KANSAS CITY – The Tigers are headed to San Antonio to play in the Big 12 Championship.
It wasn’t easy and it sure wasn’t pretty, but the Tigers (11-1, 7-1 Big 12) grabbed an early lead on the Kansas Jayhawks (11-1, 7-1) and held on at the end to beat their border rivals 36-28 in front of 80,537 screaming, freezing, bipartisan fans.
This game was the most anticipated game in the 116-year history of the MU-KU rivalry. And with good reason.
The stakes had never been higher. For the first time since 1960, when KU ruined MU’s perfect season, this game was for more than just a silly bass drum.
Both teams were all in. This game was for all the chips.
To the winner, a first-ever appearance in the Big 12 title game on Dec. 1, a possible No. 1 ranking in tomorrow’s BCS standing, the overall lead in the series and a chance to continue a magical dream a little bit longer.
To the loser, the end of a national title run and the stinging loss that will forever taint an otherwise wonderful season.
MU fans get to keep on dreaming.
But not today. Today is for celebrating. Today is for bragging. Today is for Tiger fans to forget the 5th down, forget Tyus Edney and The Kick.
Today is reserved for Tiger fans to remember the biggest win in MU history.
The game was electric from the start. A sea of blue KU fans flooded the western side of the stadium while a black hole of MU fans occupied the eastern. Fireworks went off before the game, as if it needed something to ignite it.
The Tigers were a little to amped at the beginning. They went three-and-out on their first two drives for the first time this season. They looked out of rhythm.
But like championship-caliber teams often do, the Tigers responded. They calmed down.
Daniel was on point, darting lasers that helped boost his Heisman profile. Running back Tony Temple, a Rockhurst High product, played inspired in his homecoming, rushing for 98 yards and a touchdown.
“We were out of sync a little bit,” MU coach Gary Pinkel said. “But Tony was great for us and allowed us to settle down.”
The Tigers committed a season-high 14 penalties 141 yards. Many of the penalties were downright stupid and either halted MU drives or extended KU’s.
It didn’t matter. The MU defense dominated the Jayhawks, stuffing their running game and causing two game-changing turnovers.
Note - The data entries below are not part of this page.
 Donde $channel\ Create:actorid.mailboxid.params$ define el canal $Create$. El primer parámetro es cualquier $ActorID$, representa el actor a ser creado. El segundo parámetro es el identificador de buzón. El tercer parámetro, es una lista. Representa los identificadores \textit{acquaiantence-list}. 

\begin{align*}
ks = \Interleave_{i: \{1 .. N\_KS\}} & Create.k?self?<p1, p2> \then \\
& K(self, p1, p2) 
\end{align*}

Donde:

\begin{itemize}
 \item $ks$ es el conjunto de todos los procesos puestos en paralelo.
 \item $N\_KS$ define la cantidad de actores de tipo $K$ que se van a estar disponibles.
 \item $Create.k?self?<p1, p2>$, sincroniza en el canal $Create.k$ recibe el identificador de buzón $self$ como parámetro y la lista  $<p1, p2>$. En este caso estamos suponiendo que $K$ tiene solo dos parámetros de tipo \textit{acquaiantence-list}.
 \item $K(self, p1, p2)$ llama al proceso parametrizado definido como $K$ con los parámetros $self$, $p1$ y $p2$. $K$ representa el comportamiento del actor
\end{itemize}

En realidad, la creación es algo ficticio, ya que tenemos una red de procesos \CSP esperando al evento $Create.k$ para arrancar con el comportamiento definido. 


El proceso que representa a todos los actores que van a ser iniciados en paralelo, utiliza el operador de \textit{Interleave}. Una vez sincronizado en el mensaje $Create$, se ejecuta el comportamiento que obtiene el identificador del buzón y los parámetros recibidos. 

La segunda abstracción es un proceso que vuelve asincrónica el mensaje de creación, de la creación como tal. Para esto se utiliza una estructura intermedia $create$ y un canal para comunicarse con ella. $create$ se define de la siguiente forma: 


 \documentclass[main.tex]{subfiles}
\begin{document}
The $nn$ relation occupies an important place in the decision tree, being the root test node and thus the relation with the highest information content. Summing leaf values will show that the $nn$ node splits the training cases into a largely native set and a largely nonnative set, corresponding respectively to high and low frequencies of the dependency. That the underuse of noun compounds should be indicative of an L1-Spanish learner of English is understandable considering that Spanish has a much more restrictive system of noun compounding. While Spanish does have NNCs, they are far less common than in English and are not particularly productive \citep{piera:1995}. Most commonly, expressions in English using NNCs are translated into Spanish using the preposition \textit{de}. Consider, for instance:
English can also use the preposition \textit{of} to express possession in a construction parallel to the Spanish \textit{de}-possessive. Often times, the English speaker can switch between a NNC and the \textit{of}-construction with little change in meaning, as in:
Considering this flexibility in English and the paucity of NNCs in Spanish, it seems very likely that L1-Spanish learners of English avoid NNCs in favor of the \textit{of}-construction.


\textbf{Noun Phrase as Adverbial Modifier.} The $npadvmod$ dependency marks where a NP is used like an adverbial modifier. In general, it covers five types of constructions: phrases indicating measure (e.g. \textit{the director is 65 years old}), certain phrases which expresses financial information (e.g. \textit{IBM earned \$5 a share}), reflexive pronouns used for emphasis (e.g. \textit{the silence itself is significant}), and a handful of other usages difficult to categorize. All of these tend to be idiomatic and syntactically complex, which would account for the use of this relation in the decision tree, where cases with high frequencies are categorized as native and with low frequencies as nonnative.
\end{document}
In their first three trips to the red zone, the Jayhawks came away with zero points.
“We were mature enough to focus and get through (the penalties),” Pinkel said. “The turnovers were huge.”
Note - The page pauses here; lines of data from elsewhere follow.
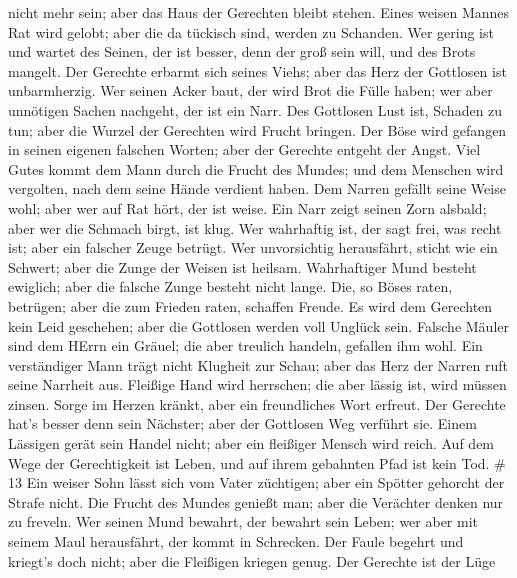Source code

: nicht mehr sein; aber das Haus der Gerechten bleibt stehen. 
Eines weisen Mannes Rat wird gelobt; aber die da tückisch sind, werden
zu Schanden.  Wer gering ist und wartet des Seinen, der ist
besser, denn der groß sein will, und des Brots mangelt. 
Der Gerechte erbarmt sich seines Viehs; aber das Herz der Gottlosen ist
unbarmherzig.  Wer seinen Acker baut, der wird Brot die
Fülle haben; wer aber unnötigen Sachen nachgeht, der ist ein Narr.
 Des Gottlosen Lust ist, Schaden zu tun; aber die Wurzel
der Gerechten wird Frucht bringen.  Der Böse wird gefangen
in seinen eigenen falschen Worten; aber der Gerechte entgeht der Angst.
 Viel Gutes kommt dem Mann durch die Frucht des Mundes; und
dem Menschen wird vergolten, nach dem seine Hände verdient haben.
 Dem Narren gefällt seine Weise wohl; aber wer auf Rat
hört, der ist weise.  Ein Narr zeigt seinen Zorn alsbald;
aber wer die Schmach birgt, ist klug.  Wer wahrhaftig ist,
der sagt frei, was recht ist; aber ein falscher Zeuge betrügt.
 Wer unvorsichtig herausfährt, sticht wie ein Schwert; aber
die Zunge der Weisen ist heilsam.  Wahrhaftiger Mund
besteht ewiglich; aber die falsche Zunge besteht nicht lange.
 Die, so Böses raten, betrügen; aber die zum Frieden raten,
schaffen Freude.  Es wird dem Gerechten kein Leid
geschehen; aber die Gottlosen werden voll Unglück sein. 
Falsche Mäuler sind dem HErrn ein Gräuel; die aber treulich handeln,
gefallen ihm wohl.  Ein verständiger Mann trägt nicht
Klugheit zur Schau; aber das Herz der Narren ruft seine Narrheit aus.
 Fleißige Hand wird herrschen; die aber lässig ist, wird
müssen zinsen.  Sorge im Herzen kränkt, aber ein
freundliches Wort erfreut.  Der Gerechte hat's besser denn
sein Nächster; aber der Gottlosen Weg verführt sie.  Einem
Lässigen gerät sein Handel nicht; aber ein fleißiger Mensch wird reich.
 Auf dem Wege der Gerechtigkeit ist Leben, und auf ihrem
gebahnten Pfad ist kein Tod. \# 13  Ein weiser Sohn lässt
sich vom Vater züchtigen; aber ein Spötter gehorcht der Strafe nicht.
 Die Frucht des Mundes genießt man; aber die Verächter
denken nur zu freveln.  Wer seinen Mund bewahrt, der bewahrt
sein Leben; wer aber mit seinem Maul herausfährt, der kommt in
Schrecken.  Der Faule begehrt und kriegt's doch nicht; aber
die Fleißigen kriegen genug.  Der Gerechte ist der Lüge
As Pinkel spoke after the game, he clutched the Big 12 North trophy like it was a newborn baby. His eyes were tired; they glistened like the full moon that lit up the Arrowhead sky.
“This (win) means an awful lot to me and all my players and staff,” he said. “But I’d like to have the rounder (trophy).”
He was talking about is the Big 12 trophy. There is a picture of it in the Tigers’ locker room.
Six weeks ago, the trophy was a mirage. The Tigers lost at Oklahoma, and they needed a perfect finish to have a chance for a possible rematch.
They were perfect. Now the Tigers have a good shot to clutch the real version. And if they win that game, a chance to play for an even shinier trophy in the national championship game.
But let’s not get ahead of ourselves.